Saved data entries
^^^^

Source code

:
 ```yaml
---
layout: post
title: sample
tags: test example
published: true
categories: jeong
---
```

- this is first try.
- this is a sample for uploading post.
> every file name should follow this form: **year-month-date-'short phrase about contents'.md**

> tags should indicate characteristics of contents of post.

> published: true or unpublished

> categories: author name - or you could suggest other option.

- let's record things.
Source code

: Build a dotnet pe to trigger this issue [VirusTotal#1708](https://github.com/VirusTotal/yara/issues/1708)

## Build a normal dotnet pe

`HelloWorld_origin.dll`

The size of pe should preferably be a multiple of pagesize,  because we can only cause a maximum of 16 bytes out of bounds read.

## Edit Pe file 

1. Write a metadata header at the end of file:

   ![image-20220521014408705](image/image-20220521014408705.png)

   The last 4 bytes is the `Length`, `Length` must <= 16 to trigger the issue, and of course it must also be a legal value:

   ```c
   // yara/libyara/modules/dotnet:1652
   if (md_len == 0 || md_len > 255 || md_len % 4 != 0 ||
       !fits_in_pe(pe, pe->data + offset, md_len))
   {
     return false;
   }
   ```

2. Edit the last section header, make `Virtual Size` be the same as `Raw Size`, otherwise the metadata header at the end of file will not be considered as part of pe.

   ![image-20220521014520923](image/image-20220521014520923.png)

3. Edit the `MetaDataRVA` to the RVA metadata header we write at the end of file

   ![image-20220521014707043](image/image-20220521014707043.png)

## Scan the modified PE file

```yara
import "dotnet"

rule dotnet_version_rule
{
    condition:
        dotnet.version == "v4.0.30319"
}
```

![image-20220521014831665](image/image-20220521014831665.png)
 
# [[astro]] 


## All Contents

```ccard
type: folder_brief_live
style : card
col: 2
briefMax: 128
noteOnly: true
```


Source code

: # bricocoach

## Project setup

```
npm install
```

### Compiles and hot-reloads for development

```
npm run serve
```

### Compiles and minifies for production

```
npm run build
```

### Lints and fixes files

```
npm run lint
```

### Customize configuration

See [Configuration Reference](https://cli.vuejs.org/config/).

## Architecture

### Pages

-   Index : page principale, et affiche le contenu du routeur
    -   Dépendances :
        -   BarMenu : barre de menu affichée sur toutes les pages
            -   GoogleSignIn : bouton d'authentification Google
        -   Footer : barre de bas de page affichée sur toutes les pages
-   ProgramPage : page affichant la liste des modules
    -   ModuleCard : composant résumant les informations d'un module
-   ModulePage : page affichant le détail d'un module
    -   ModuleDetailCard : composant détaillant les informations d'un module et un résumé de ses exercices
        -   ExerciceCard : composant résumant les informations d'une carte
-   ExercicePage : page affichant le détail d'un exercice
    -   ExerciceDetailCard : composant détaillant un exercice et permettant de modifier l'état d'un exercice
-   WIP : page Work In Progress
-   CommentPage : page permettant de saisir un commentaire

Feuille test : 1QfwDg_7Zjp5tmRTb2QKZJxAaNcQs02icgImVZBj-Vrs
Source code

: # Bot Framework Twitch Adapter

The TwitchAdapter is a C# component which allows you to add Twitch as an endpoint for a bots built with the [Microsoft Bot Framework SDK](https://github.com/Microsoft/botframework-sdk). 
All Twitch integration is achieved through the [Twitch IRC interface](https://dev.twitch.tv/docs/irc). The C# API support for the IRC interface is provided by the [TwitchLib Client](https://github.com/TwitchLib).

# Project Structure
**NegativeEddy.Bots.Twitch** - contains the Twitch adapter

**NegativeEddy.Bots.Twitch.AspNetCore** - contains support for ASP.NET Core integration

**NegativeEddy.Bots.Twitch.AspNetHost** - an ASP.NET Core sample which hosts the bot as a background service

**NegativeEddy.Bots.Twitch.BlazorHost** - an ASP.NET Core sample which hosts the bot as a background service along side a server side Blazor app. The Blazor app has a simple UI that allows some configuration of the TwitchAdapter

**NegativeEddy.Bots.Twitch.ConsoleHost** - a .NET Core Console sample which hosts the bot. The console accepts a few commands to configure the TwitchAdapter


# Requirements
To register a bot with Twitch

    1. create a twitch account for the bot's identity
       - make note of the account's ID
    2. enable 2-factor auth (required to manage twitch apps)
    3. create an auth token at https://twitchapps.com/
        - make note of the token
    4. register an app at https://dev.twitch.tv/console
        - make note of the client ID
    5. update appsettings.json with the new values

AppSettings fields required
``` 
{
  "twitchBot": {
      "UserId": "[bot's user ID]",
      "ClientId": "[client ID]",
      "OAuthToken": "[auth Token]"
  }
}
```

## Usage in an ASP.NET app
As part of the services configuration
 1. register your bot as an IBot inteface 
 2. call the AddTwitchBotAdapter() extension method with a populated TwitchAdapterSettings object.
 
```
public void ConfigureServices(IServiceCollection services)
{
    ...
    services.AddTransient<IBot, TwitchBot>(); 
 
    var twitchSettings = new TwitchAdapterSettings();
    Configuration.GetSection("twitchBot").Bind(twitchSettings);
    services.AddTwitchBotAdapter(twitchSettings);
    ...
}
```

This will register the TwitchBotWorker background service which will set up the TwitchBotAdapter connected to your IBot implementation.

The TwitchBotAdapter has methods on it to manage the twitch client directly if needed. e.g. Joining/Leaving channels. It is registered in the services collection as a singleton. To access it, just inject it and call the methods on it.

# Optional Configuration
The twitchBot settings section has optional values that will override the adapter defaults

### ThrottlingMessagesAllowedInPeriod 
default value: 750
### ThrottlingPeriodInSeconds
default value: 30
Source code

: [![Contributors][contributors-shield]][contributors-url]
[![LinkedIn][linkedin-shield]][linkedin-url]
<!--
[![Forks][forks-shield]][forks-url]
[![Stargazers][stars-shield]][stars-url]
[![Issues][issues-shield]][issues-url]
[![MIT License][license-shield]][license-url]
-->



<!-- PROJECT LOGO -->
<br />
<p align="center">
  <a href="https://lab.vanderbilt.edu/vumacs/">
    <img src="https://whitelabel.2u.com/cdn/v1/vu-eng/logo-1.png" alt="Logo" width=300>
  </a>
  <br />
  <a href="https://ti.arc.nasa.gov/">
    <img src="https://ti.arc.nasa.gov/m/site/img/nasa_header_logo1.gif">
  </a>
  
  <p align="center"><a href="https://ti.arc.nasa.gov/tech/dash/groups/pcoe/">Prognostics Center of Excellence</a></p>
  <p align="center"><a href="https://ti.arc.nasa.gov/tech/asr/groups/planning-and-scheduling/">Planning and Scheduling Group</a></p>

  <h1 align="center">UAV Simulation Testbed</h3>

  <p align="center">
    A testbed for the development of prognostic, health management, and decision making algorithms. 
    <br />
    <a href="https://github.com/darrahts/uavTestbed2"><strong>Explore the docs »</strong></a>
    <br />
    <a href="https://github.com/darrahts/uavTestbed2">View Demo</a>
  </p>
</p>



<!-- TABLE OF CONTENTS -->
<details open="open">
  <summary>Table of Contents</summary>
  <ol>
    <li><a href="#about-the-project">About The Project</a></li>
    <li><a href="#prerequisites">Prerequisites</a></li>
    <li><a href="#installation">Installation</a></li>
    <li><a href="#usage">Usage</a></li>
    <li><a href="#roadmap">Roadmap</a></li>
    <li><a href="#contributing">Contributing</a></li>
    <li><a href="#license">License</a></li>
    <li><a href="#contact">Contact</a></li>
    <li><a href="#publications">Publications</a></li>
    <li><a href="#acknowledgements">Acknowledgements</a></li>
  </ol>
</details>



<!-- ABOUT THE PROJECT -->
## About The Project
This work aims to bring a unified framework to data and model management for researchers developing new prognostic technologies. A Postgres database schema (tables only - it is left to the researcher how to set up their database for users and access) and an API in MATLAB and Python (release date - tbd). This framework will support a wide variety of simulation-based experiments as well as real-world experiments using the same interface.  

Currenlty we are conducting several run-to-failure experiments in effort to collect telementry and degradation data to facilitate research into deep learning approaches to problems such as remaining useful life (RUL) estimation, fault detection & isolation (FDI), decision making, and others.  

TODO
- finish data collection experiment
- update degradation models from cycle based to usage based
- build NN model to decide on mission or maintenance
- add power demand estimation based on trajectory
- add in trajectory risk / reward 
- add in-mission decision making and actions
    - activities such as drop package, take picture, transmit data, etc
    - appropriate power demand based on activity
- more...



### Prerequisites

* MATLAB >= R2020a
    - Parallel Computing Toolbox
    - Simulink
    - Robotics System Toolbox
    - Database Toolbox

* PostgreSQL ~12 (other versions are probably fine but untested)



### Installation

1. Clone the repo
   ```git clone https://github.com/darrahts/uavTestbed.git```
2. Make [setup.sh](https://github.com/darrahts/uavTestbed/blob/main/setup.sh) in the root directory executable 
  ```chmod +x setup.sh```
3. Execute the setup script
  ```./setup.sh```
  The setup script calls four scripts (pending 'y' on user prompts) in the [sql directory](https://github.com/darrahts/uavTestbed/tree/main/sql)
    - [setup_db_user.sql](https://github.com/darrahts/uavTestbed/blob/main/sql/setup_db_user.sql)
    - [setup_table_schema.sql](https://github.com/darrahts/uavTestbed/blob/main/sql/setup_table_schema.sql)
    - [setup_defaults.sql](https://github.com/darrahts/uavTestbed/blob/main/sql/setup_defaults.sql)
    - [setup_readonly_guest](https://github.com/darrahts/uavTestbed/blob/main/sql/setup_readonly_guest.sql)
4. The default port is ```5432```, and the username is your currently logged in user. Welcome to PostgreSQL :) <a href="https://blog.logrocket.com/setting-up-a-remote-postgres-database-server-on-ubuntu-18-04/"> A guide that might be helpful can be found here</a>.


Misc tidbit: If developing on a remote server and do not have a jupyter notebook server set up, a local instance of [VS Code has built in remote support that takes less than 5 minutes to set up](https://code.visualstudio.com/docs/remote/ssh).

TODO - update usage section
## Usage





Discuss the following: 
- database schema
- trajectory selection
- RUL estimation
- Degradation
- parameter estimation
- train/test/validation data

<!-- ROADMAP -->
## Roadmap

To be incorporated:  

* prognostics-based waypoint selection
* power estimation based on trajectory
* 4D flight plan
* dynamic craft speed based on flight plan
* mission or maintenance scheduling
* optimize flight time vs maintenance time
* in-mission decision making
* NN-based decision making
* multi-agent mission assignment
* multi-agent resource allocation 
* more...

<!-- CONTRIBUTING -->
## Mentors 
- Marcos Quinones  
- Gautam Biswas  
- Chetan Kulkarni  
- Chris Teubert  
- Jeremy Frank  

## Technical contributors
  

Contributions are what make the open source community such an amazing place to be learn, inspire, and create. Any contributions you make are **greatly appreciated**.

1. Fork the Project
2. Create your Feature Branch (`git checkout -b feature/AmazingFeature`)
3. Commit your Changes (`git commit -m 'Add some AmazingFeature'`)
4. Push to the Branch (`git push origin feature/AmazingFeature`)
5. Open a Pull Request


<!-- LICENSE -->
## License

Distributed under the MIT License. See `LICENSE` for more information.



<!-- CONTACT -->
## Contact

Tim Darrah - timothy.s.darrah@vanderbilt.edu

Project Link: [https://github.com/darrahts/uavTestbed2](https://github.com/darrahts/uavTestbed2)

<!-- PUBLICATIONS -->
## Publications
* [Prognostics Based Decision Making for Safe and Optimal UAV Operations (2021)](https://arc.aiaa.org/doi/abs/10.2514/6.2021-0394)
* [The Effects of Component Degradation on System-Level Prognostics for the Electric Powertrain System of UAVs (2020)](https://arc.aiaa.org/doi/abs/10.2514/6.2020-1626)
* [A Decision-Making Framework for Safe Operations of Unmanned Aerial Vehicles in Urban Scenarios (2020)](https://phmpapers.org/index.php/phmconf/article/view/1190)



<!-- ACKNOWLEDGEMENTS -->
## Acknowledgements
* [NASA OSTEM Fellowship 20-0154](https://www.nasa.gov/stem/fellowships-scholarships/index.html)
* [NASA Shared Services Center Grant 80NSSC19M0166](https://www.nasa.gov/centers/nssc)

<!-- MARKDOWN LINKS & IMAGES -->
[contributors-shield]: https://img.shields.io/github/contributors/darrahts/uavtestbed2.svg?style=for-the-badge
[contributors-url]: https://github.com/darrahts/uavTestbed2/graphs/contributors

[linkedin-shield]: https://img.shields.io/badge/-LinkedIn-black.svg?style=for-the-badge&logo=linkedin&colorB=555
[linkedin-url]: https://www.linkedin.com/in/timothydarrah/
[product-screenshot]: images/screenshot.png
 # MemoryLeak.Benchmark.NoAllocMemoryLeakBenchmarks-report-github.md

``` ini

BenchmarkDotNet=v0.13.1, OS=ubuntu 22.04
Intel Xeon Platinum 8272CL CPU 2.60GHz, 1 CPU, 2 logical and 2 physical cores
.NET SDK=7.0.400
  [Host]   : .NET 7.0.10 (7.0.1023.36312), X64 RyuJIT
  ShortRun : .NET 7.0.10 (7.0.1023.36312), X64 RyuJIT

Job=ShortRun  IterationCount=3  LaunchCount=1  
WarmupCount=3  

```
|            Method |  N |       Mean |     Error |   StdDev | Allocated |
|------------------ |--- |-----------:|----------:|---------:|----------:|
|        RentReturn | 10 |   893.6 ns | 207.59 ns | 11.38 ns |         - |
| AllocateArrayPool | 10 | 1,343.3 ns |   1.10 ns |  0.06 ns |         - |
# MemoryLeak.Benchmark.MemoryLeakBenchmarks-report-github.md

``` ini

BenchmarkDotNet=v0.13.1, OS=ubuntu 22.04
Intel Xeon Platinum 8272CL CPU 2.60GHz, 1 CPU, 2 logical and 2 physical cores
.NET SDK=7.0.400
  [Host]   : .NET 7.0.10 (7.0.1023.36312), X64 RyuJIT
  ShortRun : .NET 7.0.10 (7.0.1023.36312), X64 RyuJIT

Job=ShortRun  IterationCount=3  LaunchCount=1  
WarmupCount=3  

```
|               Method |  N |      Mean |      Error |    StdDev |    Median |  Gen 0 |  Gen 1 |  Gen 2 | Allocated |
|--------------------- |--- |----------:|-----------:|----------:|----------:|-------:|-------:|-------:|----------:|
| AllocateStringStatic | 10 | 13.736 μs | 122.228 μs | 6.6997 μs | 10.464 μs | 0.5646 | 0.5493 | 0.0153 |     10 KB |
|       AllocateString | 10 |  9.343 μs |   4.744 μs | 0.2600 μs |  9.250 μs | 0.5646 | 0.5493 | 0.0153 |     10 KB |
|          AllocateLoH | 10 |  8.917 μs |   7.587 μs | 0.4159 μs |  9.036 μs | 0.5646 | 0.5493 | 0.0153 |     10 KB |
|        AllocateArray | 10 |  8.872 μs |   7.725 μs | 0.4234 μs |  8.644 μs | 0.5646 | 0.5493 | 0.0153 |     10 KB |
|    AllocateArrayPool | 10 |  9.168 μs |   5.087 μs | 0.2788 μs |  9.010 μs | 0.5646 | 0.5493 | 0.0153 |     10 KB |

^^^^

Look above for the line with "configure the TwitchAdapter" and the line with "- make note of the token". Write out those two lines and all the lines between them, exactly, and no others.

SOLUTION TO THIS EXERCISE
**NegativeEddy.Bots.Twitch.ConsoleHost** - a .NET Core Console sample which hosts the bot. The console accepts a few commands to configure the TwitchAdapter


# Requirements
To register a bot with Twitch

    1. create a twitch account for the bot's identity
       - make note of the account's ID
    2. enable 2-factor auth (required to manage twitch apps)
    3. create an auth token at https://twitchapps.com/
        - make note of the token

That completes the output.